Le vrai game changer : le GPU intégré
C’est clairement là que Panther Lake change la donne. Les modèles haut de gamme embarquent un iGPU Intel Arc B390 (Xe3) avec jusqu’à 12 cœurs graphiques. Et les performances annoncées sont impressionnantes :
- jusqu’à 77% de gain en gaming par rapport à la génération précédente
- des performances proches voire équivalentes à une RTX 4050 mobile
- du ray tracing jouable en 1080p sur certains jeux
Concrètement, on commence à toucher un point où un PC portable fin peut faire tourner des jeux récents sans GPU dédié, ce qui était encore difficile il y a peu. C’est probablement l’avancée la plus marquante de Panther Lake.
Face à AMD : Intel reprend l’avantage… sur un point clé
Sur la partie CPU, AMD reste très solide avec ses Ryzen AI 300 / 400, notamment en efficacité. Mais sur le GPU intégré, Intel frappe fort. Les premières comparaisons montrent un net avantage face aux iGPU RDNA 3.5 actuels d’AMD, une avance technologique grâce à Xe3, une meilleure intégration des technologies IA + rendu. AMD garde toutefois un joker avec ses puces « Strix Halo« , plus massives mais aussi plus coûteuses.
En résumé :
- Intel domine en iGPU
- AMD reste très compétitif en CPU global
- la bataille est désormais beaucoup plus équilibrée qu’avant
Positionnement dans la gamme Intel
Panther Lake ne remplace pas totalement Arrow Lake, mais vient compléter l’offre. On peut voir ça comme ça :
- Lunar Lake (2024) : ultra basse conso
- Arrow Lake (2025) : performance CPU desktop/mobile
- Panther Lake (2026) : équilibre + IA + GPU
Intel cherche clairement à segmenter davantage son offre, avec Panther Lake comme solution « tout-en-un » pour les PC portables modernes.
Des prix encore flous… mais tirés vers le haut
Intel ne communique pas directement sur les prix des CPU seuls, mais les premières machines donnent une tendance.
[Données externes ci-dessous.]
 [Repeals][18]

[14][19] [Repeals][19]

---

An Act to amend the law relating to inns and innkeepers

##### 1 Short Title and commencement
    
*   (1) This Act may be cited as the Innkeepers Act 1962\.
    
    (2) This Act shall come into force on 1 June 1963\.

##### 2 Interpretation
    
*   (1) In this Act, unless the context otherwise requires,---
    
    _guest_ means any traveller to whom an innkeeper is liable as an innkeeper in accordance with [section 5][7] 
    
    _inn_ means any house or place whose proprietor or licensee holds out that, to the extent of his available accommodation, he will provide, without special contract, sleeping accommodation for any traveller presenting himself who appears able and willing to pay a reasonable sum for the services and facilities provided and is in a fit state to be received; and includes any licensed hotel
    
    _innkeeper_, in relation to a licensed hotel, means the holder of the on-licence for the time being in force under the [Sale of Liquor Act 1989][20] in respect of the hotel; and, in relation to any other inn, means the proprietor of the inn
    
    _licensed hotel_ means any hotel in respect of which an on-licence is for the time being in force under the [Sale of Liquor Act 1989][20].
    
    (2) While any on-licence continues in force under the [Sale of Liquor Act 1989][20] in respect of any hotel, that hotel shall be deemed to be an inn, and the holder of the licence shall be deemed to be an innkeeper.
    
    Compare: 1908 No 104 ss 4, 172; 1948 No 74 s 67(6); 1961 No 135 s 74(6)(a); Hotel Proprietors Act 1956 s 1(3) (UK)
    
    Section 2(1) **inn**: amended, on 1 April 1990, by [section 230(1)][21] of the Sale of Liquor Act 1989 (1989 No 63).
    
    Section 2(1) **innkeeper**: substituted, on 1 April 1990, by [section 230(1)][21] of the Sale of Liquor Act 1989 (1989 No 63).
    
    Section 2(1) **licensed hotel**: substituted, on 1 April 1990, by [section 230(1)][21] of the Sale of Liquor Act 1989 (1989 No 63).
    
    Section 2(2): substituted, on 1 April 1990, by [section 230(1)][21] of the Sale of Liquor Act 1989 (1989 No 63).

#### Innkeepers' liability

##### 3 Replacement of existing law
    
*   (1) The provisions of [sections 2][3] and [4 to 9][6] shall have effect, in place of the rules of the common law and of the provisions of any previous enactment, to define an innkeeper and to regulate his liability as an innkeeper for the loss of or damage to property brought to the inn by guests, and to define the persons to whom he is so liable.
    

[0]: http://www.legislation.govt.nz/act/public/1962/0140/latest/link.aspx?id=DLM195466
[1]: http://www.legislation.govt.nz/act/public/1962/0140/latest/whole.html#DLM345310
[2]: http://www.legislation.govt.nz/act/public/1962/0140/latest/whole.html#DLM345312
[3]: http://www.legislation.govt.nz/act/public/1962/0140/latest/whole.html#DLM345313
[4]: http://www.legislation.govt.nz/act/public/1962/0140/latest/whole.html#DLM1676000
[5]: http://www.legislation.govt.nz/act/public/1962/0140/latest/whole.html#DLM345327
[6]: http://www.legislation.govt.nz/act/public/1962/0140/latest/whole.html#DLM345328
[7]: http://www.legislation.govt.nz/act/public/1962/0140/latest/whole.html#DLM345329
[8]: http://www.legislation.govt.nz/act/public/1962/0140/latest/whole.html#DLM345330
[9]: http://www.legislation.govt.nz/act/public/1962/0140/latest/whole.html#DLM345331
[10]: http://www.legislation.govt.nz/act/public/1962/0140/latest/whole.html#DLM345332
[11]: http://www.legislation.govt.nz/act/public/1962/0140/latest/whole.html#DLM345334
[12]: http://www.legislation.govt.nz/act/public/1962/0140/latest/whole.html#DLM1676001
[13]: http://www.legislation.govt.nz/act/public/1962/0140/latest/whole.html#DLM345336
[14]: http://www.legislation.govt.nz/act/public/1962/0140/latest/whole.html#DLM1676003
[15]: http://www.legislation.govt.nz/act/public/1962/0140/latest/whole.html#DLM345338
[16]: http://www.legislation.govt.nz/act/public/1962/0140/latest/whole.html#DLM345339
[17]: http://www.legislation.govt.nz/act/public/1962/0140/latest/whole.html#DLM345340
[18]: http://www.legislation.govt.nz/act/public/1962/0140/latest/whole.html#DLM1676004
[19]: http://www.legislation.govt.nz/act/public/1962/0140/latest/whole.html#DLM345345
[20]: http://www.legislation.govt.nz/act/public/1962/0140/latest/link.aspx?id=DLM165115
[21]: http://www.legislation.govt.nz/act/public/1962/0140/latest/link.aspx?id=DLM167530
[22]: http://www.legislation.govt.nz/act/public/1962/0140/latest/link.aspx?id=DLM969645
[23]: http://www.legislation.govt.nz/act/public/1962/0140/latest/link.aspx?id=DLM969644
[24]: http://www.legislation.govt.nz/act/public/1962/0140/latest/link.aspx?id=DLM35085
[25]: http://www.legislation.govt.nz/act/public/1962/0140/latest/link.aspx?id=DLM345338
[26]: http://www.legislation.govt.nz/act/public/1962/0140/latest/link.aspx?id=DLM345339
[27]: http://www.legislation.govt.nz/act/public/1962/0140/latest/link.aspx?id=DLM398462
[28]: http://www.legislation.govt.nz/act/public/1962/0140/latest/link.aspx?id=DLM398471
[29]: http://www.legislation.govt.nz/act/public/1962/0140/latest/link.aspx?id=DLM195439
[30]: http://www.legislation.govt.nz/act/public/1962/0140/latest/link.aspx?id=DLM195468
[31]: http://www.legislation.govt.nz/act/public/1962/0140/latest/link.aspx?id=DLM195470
Les laptops équipés de Panther Lake (souvent haut de gamme) démarrent autour de 1500 – 2000 € pour les configs « classiques », et peuvent monter bien plus haut sur les machines premium (3000 €+). Cela place clairement Panther Lake sur un segment milieu / haut de gamme, avec une volonté d’accompagner des machines premium (OLED, LPDDR5X rapide, etc.).
Pourquoi ça tarde à arriver ?
C’est probablement LE point noir. Malgré une annonce de disponibilité pour début 2026, Panther Lake reste encore peu disponible, dépend d’un procédé 18A encore en montée en puissance, arrive dans un contexte difficile avec la fameuse crise de RAM.
Résultat : les modèles existent, mais ne sont pas encore massivement déployés.
Faut-il attendre Panther Lake ?
Sur le papier, Panther Lake est une génération très prometteuse, notamment grâce à son iGPU. Mais dans la réalité actuelle, les machines sont encore rares, les prix restent élevés, et les performances doivent encore être validées à grande échelle. Pour faire simple, si vous cherchez un portable polyvalent sans GPU dédié, ça vaut clairement le coup d’attendre. Mais si vous cherchez une machine maintenant, les offres actuelles (Intel comme AMD d’ailleurs) restent très solides.
L’attente est longue
Panther Lake marque un tournant pour Intel, surtout sur la partie graphique intégrée où la firme reprend clairement la main. Mais entre une disponibilité limitée et un positionnement encore flou sur les tarifs, cette génération donne surtout l’impression d’un énorme potentiel… pas encore totalement exploité. La vraie bataille se jouera probablement fin 2026, lorsque ces CPU seront enfin disponibles en masse. En attendant, c’est le moment d’économiser.